Mesmo assim, pegou uma cesta básica e avisou que ia comê-la na igreja que
frequentava. Ninguém o impediu – à revelia da arbitrariedade. Tempos atrás, um
agente de uma igreja disse a um carrinheiro que não devia comer o que lhe
serviam os umbandistas. E soltou uma ladainha de ignorâncias. Mas a fome falou
mais alto. “Pô cara, quer que eu coma a Bíblia?”
A passagem até que é
engraçada – ainda que os ataques a terreiros, verificados na Baixada
Fluminense, no Rio de Janeiro, os deixem nos nervos. O grupo está preparado
para o rojão armado contra a umbanda em tudo que é canto em que o preconceito
se aninha – incluindo onde não faz o menor sentido, como escolas e outras
igrejas. Ou no meio político.
Em 2015, ao receber
título de Utilidade Pública, da Câmara Municipal de Curitiba, numa iniciativa
da vereadora Julieta Reis, a turma do Cruzeiro das Almas sofreu achaques da ala
mais conservadora da instituição. A premiação foi feita quase que às escondidas
– tamanha a animosidade. Gerou desconforto, mas não mudou uma vírgula. O
religioso é sobretudo um distribuidor de abraços. Em vez dos desaforos sofridos
pela bancada da fé, prefere lembrar a noite em que seu terreiro recebeu a visita
de um pastor, que pediu um passe.

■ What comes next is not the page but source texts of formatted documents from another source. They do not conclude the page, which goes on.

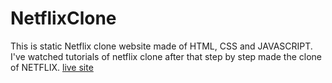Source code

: # NetflixClone
This is static Netflix clone website made of HTML, CSS and JAVASCRIPT. I've watched tutorials of netflix clone after that step by step made the clone of NETFLIX.
<a href = "[https://netflixclone.unnatdas.repl.co/](https://codepen.io/sayo_13/full/GRQGVwb)" target = "blank" > live site </a>
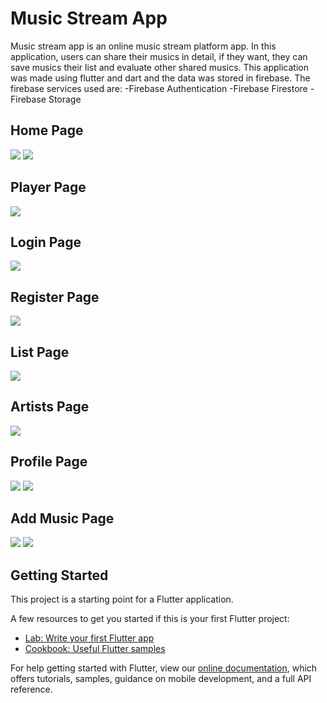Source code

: # Music Stream App

Music stream app is an online music stream platform app. In this application, users can share their musics in detail, if they want, they can save musics their list and evaluate other shared musics. This application was made using flutter and dart and the data was stored in firebase. The firebase services used are: -Firebase Authentication -Firebase Firestore -Firebase Storage

## Home Page
<div>
<img src="screens/home1.jpeg" width="%30">
<img src="screens/home2.jpeg" width="%30">
</div>

## Player Page
<div>
<img src="screens/player.jpeg" width="%30">
</div>

## Login Page
<div>
<img src="screens/login.jpeg" width="%30">
</div>

## Register Page
<div>
<img src="screens/register.jpeg" width="%30">
</div>

## List Page
<div>
<img src="screens/list.jpeg" width="%30">
</div>

## Artists Page
<div>
<img src="screens/artists.jpeg" width="%30">
</div>

## Profile Page
<div>
<img src="screens/profile1.jpeg" width="%30">
<img src="screens/profile2.jpeg" width="%30">
</div>

## Add Music Page
<div>
<img src="screens/addMusic1.jpeg" width="%30">
<img src="screens/addMusic2.jpeg" width="%30">
</div>

## Getting Started

This project is a starting point for a Flutter application.

A few resources to get you started if this is your first Flutter project:

- [Lab: Write your first Flutter app](https://flutter.dev/docs/get-started/codelab)
- [Cookbook: Useful Flutter samples](https://flutter.dev/docs/cookbook)

For help getting started with Flutter, view our
[online documentation](https://flutter.dev/docs), which offers tutorials,
samples, guidance on mobile development, and a full API reference.
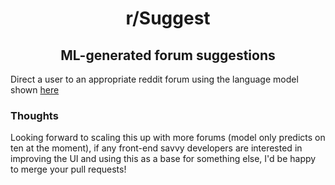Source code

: <div align="center">
    <h1><b>r/Suggest</b> </h1>
    <h2>ML-generated forum suggestions</h2>
</div>

Direct a user to an appropriate reddit forum using the language model shown [here](https://github.com/schlam/reddit-lsa-classifier/)

### Thoughts

Looking forward to scaling this up with more forums
(model only predicts on ten at the moment),
if any front-end savvy developers are interested in improving the UI and
using this as a base for something else, I'd be happy to merge your pull requests!
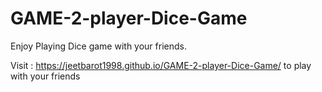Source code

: # GAME-2-player-Dice-Game
Enjoy Playing Dice game with your friends.

Visit : https://jeetbarot1998.github.io/GAME-2-player-Dice-Game/ 
to play with your friends
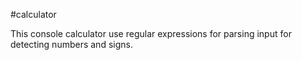 #calculator

This console calculator use regular expressions for parsing input for detecting numbers and signs.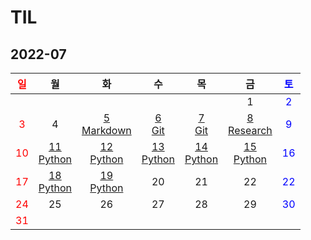 # TIL

## 2022-07
| <span style="color: red">일</span> |                  월                  |                       화                        |                  수                  |                  목                  |                    금                    | <span style="color: blue">토</span> |
| :--------------------------------: | :----------------------------------: | :---------------------------------------------: | :----------------------------------: | :----------------------------------: | :--------------------------------------: | :---------------------------------: |
|                                    |                                      |                                                 |                                      |                                      |                    1                     | <span style="color: blue">2</span>  |
| <span style="color: red">3</span>  |                  4                   | [5<br/>Markdown](./Markdown/마크다운%20문법.md) |      [6<br/>Git](./Git/Git.md)       |      [7<br/>Git](./Git/Git2.md)      | [8<br/>Research](./Research/research.md) | <span style="color: blue">9</span>  |
| <span style="color: red">10</span> | [11<br/>Python](./Python/Python.md)  |      [12<br/>Python](./Python/Python2.md)       | [13<br/>Python](./Python/Python3.md) | [14<br/>Python](./Python/Python4.md) |   [15<br/>Python](./Python/Python5.md)   | <span style="color: blue">16</span> |
| <span style="color: red">17</span> | [18<br/>Python](./Python/Python6.md) |      [19<br/>Python](./Python/Python7.md)       |                  20                  |                  21                  |                    22                    | <span style="color: blue">22</span> |
| <span style="color: red">24</span> |                  25                  |                       26                        |                  27                  |                  28                  |                    29                    | <span style="color: blue">30</span> |
| <span style="color: red">31</span> |                                      |                                                 |                                      |                                      |                                          |                                     |

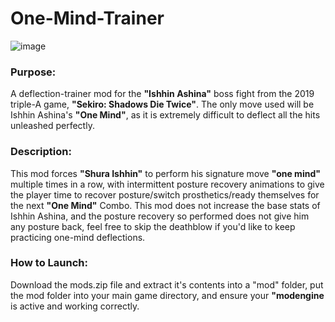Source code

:# One-Mind-Trainer

![image](https://user-images.githubusercontent.com/68727041/184380243-d55d4977-4ce6-4d9f-8fda-834d504451a2.png)

### Purpose:
A deflection-trainer mod for the **"Ishhin Ashina"** boss fight from the 2019 triple-A game, **"Sekiro: Shadows Die Twice"**.
The only move used will be Ishhin Ashina's **"One Mind"**, as it is extremely difficult to deflect all the hits unleashed perfectly.

### Description:
This mod forces **"Shura Ishhin"** to perform his signature move **"one mind"** multiple times in a row, with intermittent posture recovery animations to give the player time to recover posture/switch prosthetics/ready themselves for the next **"One Mind"** Combo.
This mod does not increase the base stats of Ishhin Ashina, and the posture recovery so performed does not give him any posture back, feel free to skip the deathblow if you'd like to keep practicing one-mind deflections.

### How to Launch: 

Download the mods.zip file and extract it's contents into a "mod" folder, put the mod folder into your main game directory, and ensure your **"modengine** is active and working correctly.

O episódio permitiu o melhor dos mundos em
poucos minutos. Deu-se no “peji”, altar em iorubá, diante das imagens de São
Sebastião (Oxóssi), da Imaculada Conceição (Mamãe Oxum), São Lázaro (Omolu),
Iemanjá, Santa Bárbara (Iansã), São Jorge (Ogum), São Jerônimo (Xangô) – e da
estrela de Davi.
P.S. As visitas de não-umbandistas se sucedem –
em especial no evento chamado “Dia simples de viver”, com duas edições por ano.
O barracão de cem metros quadrados se converte em auditório para palestras
sobre saúde, dependência química, orientação jurídica e apresentações
culturais. Em edições recentes, passaram por ali a tenente da PM Luci Belão –
para tratar da violência contra a mulher, e o advogado Diogo Busse – conhecido
militante antidrogas. O terreiro é uma usina de ideias – é dos deuses.